§ **Exercise description**
Find the string "convex" in the records. Copy every line it appears in.

§ **Data records**

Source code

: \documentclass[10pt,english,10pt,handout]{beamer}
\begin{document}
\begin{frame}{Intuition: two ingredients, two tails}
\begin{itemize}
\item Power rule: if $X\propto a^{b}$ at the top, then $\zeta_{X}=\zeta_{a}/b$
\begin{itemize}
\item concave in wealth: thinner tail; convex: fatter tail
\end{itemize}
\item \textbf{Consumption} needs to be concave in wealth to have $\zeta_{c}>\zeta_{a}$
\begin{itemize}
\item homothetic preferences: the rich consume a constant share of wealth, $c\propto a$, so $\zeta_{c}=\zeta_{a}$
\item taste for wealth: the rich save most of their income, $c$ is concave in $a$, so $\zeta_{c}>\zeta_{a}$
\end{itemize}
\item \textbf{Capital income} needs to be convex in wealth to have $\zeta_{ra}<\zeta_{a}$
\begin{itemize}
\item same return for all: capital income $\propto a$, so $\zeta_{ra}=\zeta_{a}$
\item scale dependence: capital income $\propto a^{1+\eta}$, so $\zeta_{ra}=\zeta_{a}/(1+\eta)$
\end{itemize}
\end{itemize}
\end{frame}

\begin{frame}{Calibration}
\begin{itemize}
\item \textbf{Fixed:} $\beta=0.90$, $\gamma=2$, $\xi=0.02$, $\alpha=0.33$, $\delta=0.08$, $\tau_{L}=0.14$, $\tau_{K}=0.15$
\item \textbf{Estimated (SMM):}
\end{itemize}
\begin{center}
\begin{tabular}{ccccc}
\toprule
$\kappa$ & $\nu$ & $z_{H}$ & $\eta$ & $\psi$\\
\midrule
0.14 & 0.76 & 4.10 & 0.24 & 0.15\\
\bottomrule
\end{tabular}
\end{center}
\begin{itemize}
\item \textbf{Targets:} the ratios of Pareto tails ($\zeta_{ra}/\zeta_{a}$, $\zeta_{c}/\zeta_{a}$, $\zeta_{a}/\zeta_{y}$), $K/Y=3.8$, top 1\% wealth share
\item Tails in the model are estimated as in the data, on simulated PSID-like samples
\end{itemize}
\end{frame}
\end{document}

§ **Reply**
\item concave in wealth: thinner tail; convex: fatter tail
\item \textbf{Capital income} needs to be convex in wealth to have $\zeta_{ra}<\zeta_{a}$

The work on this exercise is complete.